When his wife decided to run in last year’s provincial elections, Karbala local Adel Mohammed decided to consult a magic man. The fortune telling magician told Mohammed that his wife would win if she promised to help the families in need in Karbala. Despite the fact that Mohammed paid the magician IQD5 million (around US$4,200) his wife didn’t win – she only managed to get 47 votes.
Nonetheless Mohammed’s wife has decided to give politics another try and she is running as a candidate in the upcoming general elections – Iraq will hold federal elections on April 30.
So Mohammed has given another magic man a try too. “This time we went to one of the really famous magicians in Mishkab in Najaf,” Mohammed explains. “He gave us some prayers, some invocations to God, magic formulas and some bottles of water. All of these are supposed to be used to attract voters and sympathy for my wife. The magician says she will definitely win a seat this time.”
For these services, Mohammed and his wife paid around the same amount of money they did last time.
Since the early 1970s, magicians and mystics have become more popular and more professional in Iraq. They proclaim themselves semi-religious, calling themselves terms like sayid, sheikh or mullah, all of which denote that they are holy men in Arabic and Kurdish. But of course, with additional, special powers. One local sociologist believes that more locals were seeking help from the magic men in Iraq because of widespread poverty and illiteracy as well as a need to find some sort of hope, or spiritual alternative, after military conflict and economic crisis. Yet their clientele come from all levels of Iraqi society.
Meanwhile another of Karbala’s candidates, Mahmoud Obeid, says he too is resorting to magic. He has run for office three times already and he’s never been successful – so this time he is enlisting supernatural aid.
Interestingly enough Obeid sought the help of a magician in India. He says he travelled there and with the help of an Iraqi living there, met with a well known magic man. “I paid the man around US$4,000 so that he would do some rituals on my behalf,” Obeid explains. “But when we left his house we were attacked by a gang of three other men who stole all our money.”
Obeid, who lost about US$8,000 on his Indian trip, is now using another method to try and secure his place in politics: He is also distributing free meals to poor families in low-income areas. “This time I really hope I win,” Obeid says.
Another Karbala candidate, Layla Flaih, says she only decided to compete in these elections because of superstition. “One of my colleagues reads coffee grounds and she advised me to run,” Flaih told NIQASH. “She said I would win. So I submitted my information to IHEC [the Independent High Electoral Commission], which runs the elections even though it’s caused a lot of problems with my family. My husband didn’t want me to run and he has threatened to divorce me.”
Another candidate says one of his cousins works as a magician. The cousin couldn’t give the candidate any concrete information. “But still, he said that if I won I should pay him IQD7 million,” says the candidate, who preferred to remain anonymous because his cousin was doing special rituals to help him win.
These kinds of stories are not uncommon. The magic men and women of Karbala can corroborate these tales. Business is good, they say.

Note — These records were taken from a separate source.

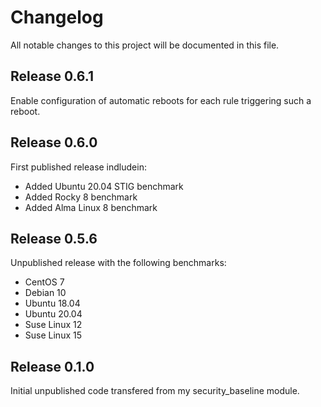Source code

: # Changelog

All notable changes to this project will be documented in this file.

## Release 0.6.1

Enable configuration of automatic reboots for each rule triggering such a reboot.

## Release 0.6.0

First published release indludein:

* Added Ubuntu 20.04 STIG benchmark
* Added Rocky 8 benchmark
* Added Alma Linux 8 benchmark

## Release 0.5.6

Unpublished release with the following benchmarks:

* CentOS 7
* Debian 10
* Ubuntu 18.04
* Ubuntu 20.04
* Suse Linux 12
* Suse Linux 15

## Release 0.1.0

Initial unpublished code transfered from my security_baseline module.
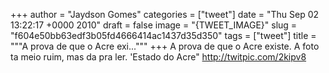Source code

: 
+++
author = "Jaydson Gomes"
categories = ["tweet"]
date = "Thu Sep 02 13:22:17 +0000 2010"
draft = false
image = "{TWEET_IMAGE}"
slug = "f604e50bb63edf3b05fd4666414ac1437d35d350"
tags = ["tweet"]
title = """A prova de que o Acre exi..."""
+++
A prova de que o Acre existe. A foto ta meio ruim, mas da pra ler. 'Estado do Acre" http://twitpic.com/2kipv8
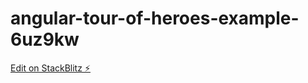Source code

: # angular-tour-of-heroes-example-6uz9kw

[Edit on StackBlitz ⚡️](https://stackblitz.com/edit/angular-tour-of-heroes-example-6uz9kw)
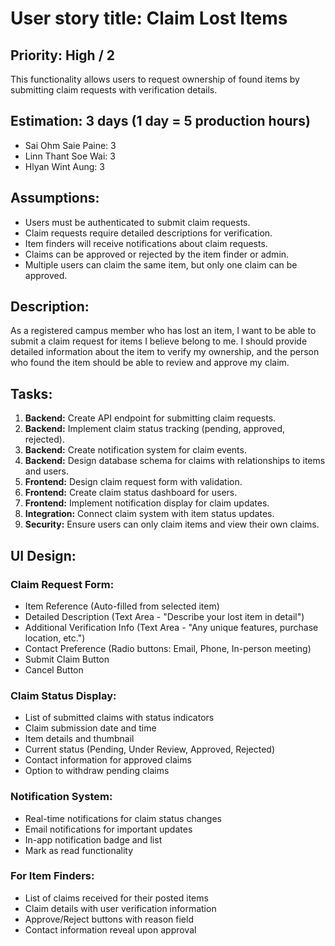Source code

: # User story title: Claim Lost Items

## Priority: High / 2

This functionality allows users to request ownership of found items by submitting claim requests with verification details.

## Estimation: 3 days (1 day = 5 production hours)

* Sai Ohm Saie Paine: 3
* Linn Thant Soe Wai: 3
* Hlyan Wint Aung: 3

## Assumptions:

* Users must be authenticated to submit claim requests.
* Claim requests require detailed descriptions for verification.
* Item finders will receive notifications about claim requests.
* Claims can be approved or rejected by the item finder or admin.
* Multiple users can claim the same item, but only one claim can be approved.

## Description:

As a registered campus member who has lost an item, I want to be able to submit a claim request for items I believe belong to me. I should provide detailed information about the item to verify my ownership, and the person who found the item should be able to review and approve my claim.

## Tasks:

1. **Backend:** Create API endpoint for submitting claim requests.
2. **Backend:** Implement claim status tracking (pending, approved, rejected).
3. **Backend:** Create notification system for claim events.
4. **Backend:** Design database schema for claims with relationships to items and users.
5. **Frontend:** Design claim request form with validation.
6. **Frontend:** Create claim status dashboard for users.
7. **Frontend:** Implement notification display for claim updates.
8. **Integration:** Connect claim system with item status updates.
9. **Security:** Ensure users can only claim items and view their own claims.

## UI Design:

### Claim Request Form:
* Item Reference (Auto-filled from selected item)
* Detailed Description (Text Area - "Describe your lost item in detail")
* Additional Verification Info (Text Area - "Any unique features, purchase location, etc.")
* Contact Preference (Radio buttons: Email, Phone, In-person meeting)
* Submit Claim Button
* Cancel Button

### Claim Status Display:
* List of submitted claims with status indicators
* Claim submission date and time
* Item details and thumbnail
* Current status (Pending, Under Review, Approved, Rejected)
* Contact information for approved claims
* Option to withdraw pending claims

### Notification System:
* Real-time notifications for claim status changes
* Email notifications for important updates
* In-app notification badge and list
* Mark as read functionality

### For Item Finders:
* List of claims received for their posted items
* Claim details with user verification information
* Approve/Reject buttons with reason field
* Contact information reveal upon approval
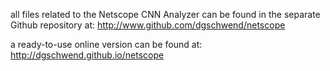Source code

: all files related to the Netscope CNN Analyzer can be found in the separate Github repository at:
http://www.github.com/dgschwend/netscope

a ready-to-use online version can be found at:
http://dgschwend.github.io/netscope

“Many of the candidates come late at night and they come in other cars, so that they are not seen coming to my house,” says one well known Karbala fortune teller known as Yahya. “They all ask me to perform rituals or they want special talismans that can help them get more votes. They want to use the talismans when they hold election rallies and also during their visits to different neighbourhoods.”

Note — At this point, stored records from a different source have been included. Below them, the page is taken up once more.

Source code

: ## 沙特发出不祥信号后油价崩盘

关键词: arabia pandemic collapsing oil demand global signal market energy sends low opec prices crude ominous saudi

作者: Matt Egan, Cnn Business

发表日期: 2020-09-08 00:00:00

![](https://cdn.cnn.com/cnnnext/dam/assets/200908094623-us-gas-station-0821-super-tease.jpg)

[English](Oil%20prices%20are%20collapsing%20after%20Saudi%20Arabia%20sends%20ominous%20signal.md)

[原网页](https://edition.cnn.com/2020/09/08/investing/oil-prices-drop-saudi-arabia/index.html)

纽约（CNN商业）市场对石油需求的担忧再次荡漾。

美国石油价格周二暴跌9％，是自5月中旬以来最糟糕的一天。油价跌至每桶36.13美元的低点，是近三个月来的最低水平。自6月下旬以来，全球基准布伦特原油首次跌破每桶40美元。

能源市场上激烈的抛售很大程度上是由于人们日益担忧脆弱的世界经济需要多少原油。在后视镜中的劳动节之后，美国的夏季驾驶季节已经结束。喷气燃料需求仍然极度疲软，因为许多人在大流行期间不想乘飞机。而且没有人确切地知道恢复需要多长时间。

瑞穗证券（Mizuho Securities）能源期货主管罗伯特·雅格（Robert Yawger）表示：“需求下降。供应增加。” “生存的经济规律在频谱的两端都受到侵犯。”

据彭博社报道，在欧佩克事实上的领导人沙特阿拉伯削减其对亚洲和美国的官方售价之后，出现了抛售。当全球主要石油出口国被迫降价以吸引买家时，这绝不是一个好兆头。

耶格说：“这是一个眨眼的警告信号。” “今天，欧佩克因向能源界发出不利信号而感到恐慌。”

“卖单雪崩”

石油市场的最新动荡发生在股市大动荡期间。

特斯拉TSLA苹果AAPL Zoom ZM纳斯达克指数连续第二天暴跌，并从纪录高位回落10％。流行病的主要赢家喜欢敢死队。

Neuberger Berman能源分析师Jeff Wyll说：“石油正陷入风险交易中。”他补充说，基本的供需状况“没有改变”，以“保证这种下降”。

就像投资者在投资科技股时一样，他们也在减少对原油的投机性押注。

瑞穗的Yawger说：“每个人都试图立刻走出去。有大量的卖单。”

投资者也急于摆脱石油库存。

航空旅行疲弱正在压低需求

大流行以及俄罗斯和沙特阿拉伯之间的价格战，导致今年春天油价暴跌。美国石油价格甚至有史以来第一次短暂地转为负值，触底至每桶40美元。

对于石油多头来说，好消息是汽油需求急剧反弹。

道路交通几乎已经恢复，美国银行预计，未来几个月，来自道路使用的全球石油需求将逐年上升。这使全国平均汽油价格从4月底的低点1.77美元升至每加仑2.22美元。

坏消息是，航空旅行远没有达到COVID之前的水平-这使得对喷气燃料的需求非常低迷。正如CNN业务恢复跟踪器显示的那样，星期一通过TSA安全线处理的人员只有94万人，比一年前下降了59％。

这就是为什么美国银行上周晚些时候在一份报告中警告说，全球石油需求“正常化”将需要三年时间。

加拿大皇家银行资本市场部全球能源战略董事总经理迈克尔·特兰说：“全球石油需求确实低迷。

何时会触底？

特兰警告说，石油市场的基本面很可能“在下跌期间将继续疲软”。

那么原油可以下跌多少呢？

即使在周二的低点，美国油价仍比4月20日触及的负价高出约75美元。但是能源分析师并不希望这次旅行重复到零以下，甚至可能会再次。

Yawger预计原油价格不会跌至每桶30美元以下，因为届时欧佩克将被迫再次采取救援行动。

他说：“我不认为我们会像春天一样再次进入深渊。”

Yahya agrees that business is good; last year she also did well during the provincial elections. “One of the candidates paid me IQD5 million (around US$4,200) after winning a seat,” she notes.
Another local magician, whose name is Raed but who is known locally as Abu Mrayeh, or Father Mirror, is often consulted because he is supposed to be able to speak to spirits; he does this by hypnotising people and asking the spirits to work through them to reveal the names of thieves and where they can be found.

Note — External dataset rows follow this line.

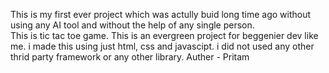 This is my first ever project which was actully buid long time ago without using any AI tool and without the help of any single person. <br>This is tic tac toe game. This is an evergreen project for beggenier dev like me. i made this using just html, css and javascipt. i did not used any other thrid party framework or any other library.
Auther - Pritam 

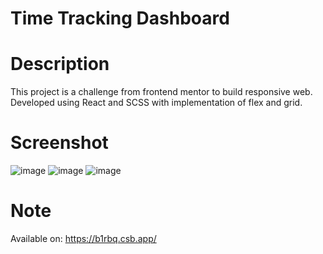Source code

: # Time Tracking Dashboard
# Description
This project is a challenge from frontend mentor to build responsive web. Developed using React and SCSS with implementation of flex and grid.

# Screenshot
![image](https://user-images.githubusercontent.com/90978711/137938376-c08ba725-47ed-46af-9847-e699eecab14c.png)
![image](https://user-images.githubusercontent.com/90978711/137938518-7b361d88-47a0-47f2-aadd-65a139b0e08d.png)
![image](https://user-images.githubusercontent.com/90978711/137938569-3756d097-ecb3-4c81-afd4-22bd5cef8bd5.png)

# Note
Available on: https://b1rbq.csb.app/
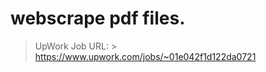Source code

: # webscrape pdf files.

> UpWork Job URL: 
    > https://www.upwork.com/jobs/~01e042f1d122da0721
> 
> 
> 




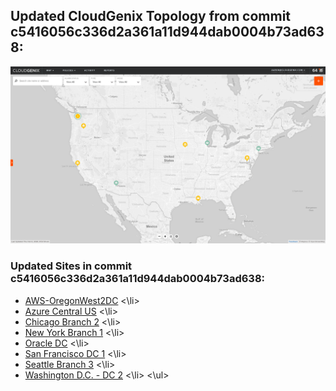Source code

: ## Updated CloudGenix Topology from commit c5416056c336d2a361a11d944dab0004b73ad638:
<img alt="Map Image" src="map.png" width="1110">

### Updated Sites in commit c5416056c336d2a361a11d944dab0004b73ad638:
<ul>
<li>
<A href="AWS-OregonWest2DC/README.md">AWS-OregonWest2DC</A>
<\li>
<li>
<A href="Azure Central US/README.md">Azure Central US</A>
<\li>
<li>
<A href="Chicago Branch 2/README.md">Chicago Branch 2</A>
<\li>
<li>
<A href="New York Branch 1/README.md">New York Branch 1</A>
<\li>
<li>
<A href="Oracle DC/README.md">Oracle DC</A>
<\li>
<li>
<A href="San Francisco DC 1/README.md">San Francisco DC 1</A>
<\li>
<li>
<A href="Seattle Branch 3/README.md">Seattle Branch 3</A>
<\li>
<li>
<A href="Washington D.C. - DC 2/README.md">Washington D.C. - DC 2</A>
<\li>
<\ul>
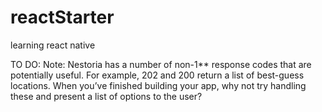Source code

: # reactStarter
learning react native

TO DO:
Note: Nestoria has a number of non-1** response codes that are potentially useful. For example, 202 and 200 return a list of best-guess locations. When you’ve finished building your app, why not try handling these and present a list of options to the user?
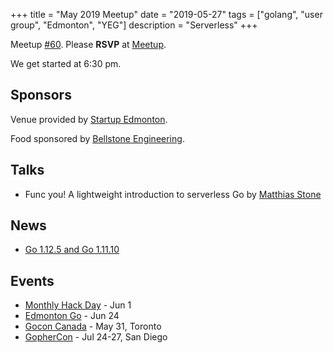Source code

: +++
title = "May 2019 Meetup"
date = "2019-05-27"
tags = ["golang", "user group", "Edmonton", "YEG"]
description = "Serverless"
+++

Meetup [#60](https://github.com/edmontongo/presentations/issues/100). Please **RSVP** at [Meetup](https://www.meetup.com/startupedmonton/events/bclwwpyzhbkc/).

We get started at 6:30 pm.

## Sponsors

Venue provided by [Startup Edmonton](https://www.startupedmonton.com/).

Food sponsored by [Bellstone Engineering](https://bellstone.ca/). 

## Talks

* Func you! A lightweight introduction to serverless Go by [Matthias Stone](https://github.com/matthias-stone)

## News

* [Go 1.12.5 and Go 1.11.10](https://groups.google.com/forum/#!topic/golang-announce/GhnThAAITFI)

## Events

* [Monthly Hack Day](https://www.meetup.com/startupedmonton/events/rrntrqyzjbcb/) - Jun 1
* [Edmonton Go](https://www.meetup.com/startupedmonton/events/bclwwpyzjbgc/) - Jun 24
* [Gocon Canada](https://gocon.ca/) - May 31, Toronto
* [GopherCon](https://www.gophercon.com/) - Jul 24-27, San Diego

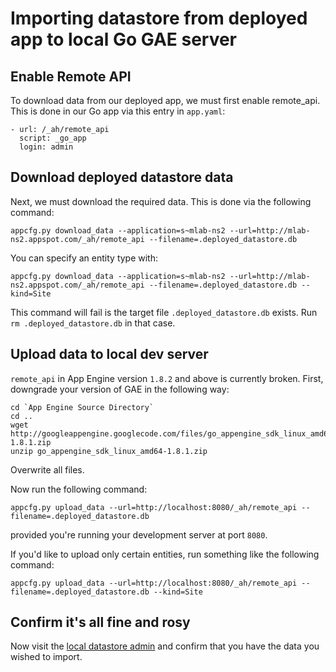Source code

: Importing datastore from deployed app to local Go GAE server
============================================================

Enable Remote API
-----------------
To download data from our deployed app, we must first enable remote_api. This is done in our Go app via this entry in `app.yaml`:

    - url: /_ah/remote_api
      script: _go_app
      login: admin

Download deployed datastore data
--------------------------------
Next, we must download the required data. This is done via the following command:

    appcfg.py download_data --application=s~mlab-ns2 --url=http://mlab-ns2.appspot.com/_ah/remote_api --filename=.deployed_datastore.db

You can specify an entity type with:

    appcfg.py download_data --application=s~mlab-ns2 --url=http://mlab-ns2.appspot.com/_ah/remote_api --filename=.deployed_datastore.db --kind=Site

This command will fail is the target file `.deployed_datastore.db` exists. Run `rm .deployed_datastore.db` in that case.

Upload data to local dev server
-------------------------------
`remote_api` in App Engine version `1.8.2` and above is currently broken. First, downgrade your version of GAE in the following way:

    cd `App Engine Source Directory`
    cd ..
    wget http://googleappengine.googlecode.com/files/go_appengine_sdk_linux_amd64-1.8.1.zip
    unzip go_appengine_sdk_linux_amd64-1.8.1.zip

Overwrite all files.

Now run the following command:

    appcfg.py upload_data --url=http://localhost:8080/_ah/remote_api --filename=.deployed_datastore.db

provided you're running your development server at port `8080`.

If you'd like to upload only certain entities, run something like the following command:

    appcfg.py upload_data --url=http://localhost:8080/_ah/remote_api --filename=.deployed_datastore.db --kind=Site

Confirm it's all fine and rosy
------------------------------

Now visit the [local datastore admin](http://localhost:8000/datastore) and confirm that you have the data you wished to import.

And now Raed says he is getting lots of visits from election candidates, asking him to tell them who is going to win.
“But I can’t promise anything because that’s not my speciality,” Raed says. “One of the female candidates who came here asked me to help her win a seat by summoning spirits who could collect votes for her and ensure she wins. She offered me US$10,000 but I refused her money because I can’t do this. My speciality is the detection of thieves’ names.”
“The candidates that go to magicians and fortune tellers do so because they lack confidence,” local sociologist Garham al-Khazali told NIQASH. “And the magicians and fortune tellers find them easy prey because of this. The candidates need to ease the pressure they put on themselves, they need to be reassured and this is what the magicians offer them: Peace of mind. That’s why they also get the money they ask for.”
Of course, not all the candidates think it’s a good idea to try and use “magic” to succeed in the upcoming general elections. “In this day and age it’s embarrassing to go to magicians,” says one candidate who preferred not to be named. “These people are doing this because they simply don’t have any real support from Karbala’s voters.”